Object of the Day, Museum Edition: An Abolitionist Reticule from 1825

Reticule made by The Female Society for the Abolition of Slavery, 1825
The Victoria & Albert Museum

This reticule or handbag dates to 1825 and comes with associated pamphlets.  This is one of two in the Victoria and Albert Museum’s collection that were produced by the Female Society for Birmingham as a part of their campaign for the abolition of slavery.

The Female Society was founded in 1825 when it was originally called the “Ladies Society for the Relief of Negro Slaves” in West Bromwich, near Birmingham. Bags such as this one were produced by women at sewing circles where they worked to decorate objects with abolitionist emblems.  These items were meant to decorate their homes, but were also intended for advertising purposes and for distribution as part of their campaigning activities.

Famous recipients of these items included King George IV, Princess Victoria and other aristocrats and wives of prominent politicians.
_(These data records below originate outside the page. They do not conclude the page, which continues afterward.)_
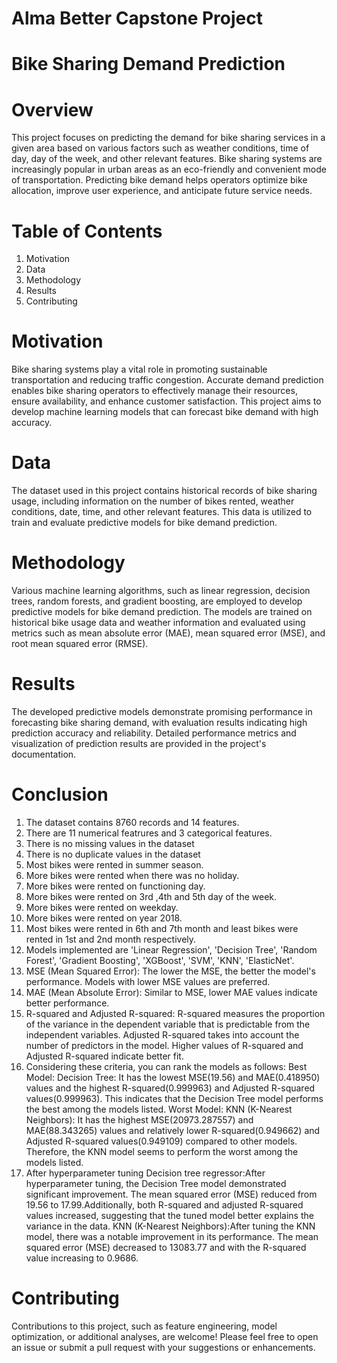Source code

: # Alma Better Capstone Project

# Bike Sharing Demand Prediction

# Overview
This project focuses on predicting the demand for bike sharing services in a given area based on various factors such as weather conditions, time of day, day of the week, and other relevant features. Bike sharing systems are increasingly popular in urban areas as an eco-friendly and convenient mode of transportation. Predicting bike demand helps operators optimize bike allocation, improve user experience, and anticipate future service needs.

# Table of Contents
1. Motivation
2. Data
3. Methodology
4. Results
5. Contributing

# Motivation
Bike sharing systems play a vital role in promoting sustainable transportation and reducing traffic congestion. Accurate demand prediction enables bike sharing operators to effectively manage their resources, ensure availability, and enhance customer satisfaction. This project aims to develop machine learning models that can forecast bike demand with high accuracy.

# Data
The dataset used in this project contains historical records of bike sharing usage, including information on the number of bikes rented, weather conditions, date, time, and other relevant features. This data is utilized to train and evaluate predictive models for bike demand prediction.

# Methodology
Various machine learning algorithms, such as linear regression, decision trees, random forests, and gradient boosting, are employed to develop predictive models for bike demand prediction. The models are trained on historical bike usage data and weather information and evaluated using metrics such as mean absolute error (MAE), mean squared error (MSE), and root mean squared error (RMSE).

# Results
The developed predictive models demonstrate promising performance in forecasting bike sharing demand, with evaluation results indicating high prediction accuracy and reliability. Detailed performance metrics and visualization of prediction results are provided in the project's documentation.

# Conclusion
1. The dataset contains 8760 records and 14 features.
2. There are 11 numerical featrures and 3 categorical features.
3. There is no missing values in the dataset
4. There is no duplicate values in the dataset
5. Most bikes were rented in summer season.
6. More bikes were rented when there was no holiday.
7. More bikes were rented on functioning day.
8. More bikes were rented on 3rd ,4th and 5th day of the week.
9. More bikes were rented on weekday.
10. More bikes were rented on year 2018.
11. Most bikes were rented in 6th and 7th month and least bikes were rented in 1st and 2nd month respectively.
12. Models implemented are 'Linear Regression', 'Decision Tree', 'Random Forest', 'Gradient Boosting', 'XGBoost', 'SVM', 'KNN', 'ElasticNet'.
13. MSE (Mean Squared Error): The lower the MSE, the better the model's performance. Models with lower MSE values are preferred.
14. MAE (Mean Absolute Error): Similar to MSE, lower MAE values indicate better performance.
15. R-squared and Adjusted R-squared: R-squared measures the proportion of the variance in the dependent variable that is predictable from the independent variables. Adjusted R-squared takes into account the number of predictors in the model. Higher values of R-squared and Adjusted R-squared indicate better fit.
16. Considering these criteria, you can rank the models as follows:
Best Model:
Decision Tree: It has the lowest MSE(19.56) and MAE(0.418950) values and the highest R-squared(0.999963) and Adjusted R-squared values(0.999963). This indicates that the Decision Tree model performs the best among the models listed.
Worst Model:
KNN (K-Nearest Neighbors): It has the highest MSE(20973.287557) and MAE(88.343265) values and relatively lower R-squared(0.949662) and Adjusted R-squared values(0.949109) compared to other models. Therefore, the KNN model seems to perform the worst among the models listed.
17. After hyperparameter tuning
Decision tree regressor:After hyperparameter tuning, the Decision Tree model demonstrated significant improvement. The mean squared error (MSE) reduced from 19.56 to 17.99.Additionally, both R-squared and adjusted R-squared values increased, suggesting that the tuned model better explains the variance in the data.
KNN (K-Nearest Neighbors):After tuning the KNN model, there was a notable improvement in its performance. The mean squared error (MSE) decreased to 13083.77 and with the R-squared value increasing to 0.9686.

# Contributing
Contributions to this project, such as feature engineering, model optimization, or additional analyses, are welcome! Please feel free to open an issue or submit a pull request with your suggestions or enhancements.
This white silk bag is printed on the front in black with a scene of an African woman, sitting under a tree. She is holding a child in her arms. To the right an overseer wearing a broad-brimmed hat, loose shirt, cravat, short jacket, and trousers, carries a whip.  With his left hand he points toward black slaves hoeing in a field. Under this powerful image is a short inscription and there is another inscription printed on the back of the bag.

The inscriptions read:

Negro Woman, who sittest pining in / captivity and weepest over thy sick / child: though noone seeth thee, / God seeth thee; though noone pitieth thee, / God pitieth thee; raise thy voice forlorn / and abandoned one; call upon him / from amidst they bonds for assuredly / He will hear thee.

Two pamphlets from the society remain in the purse from 1825.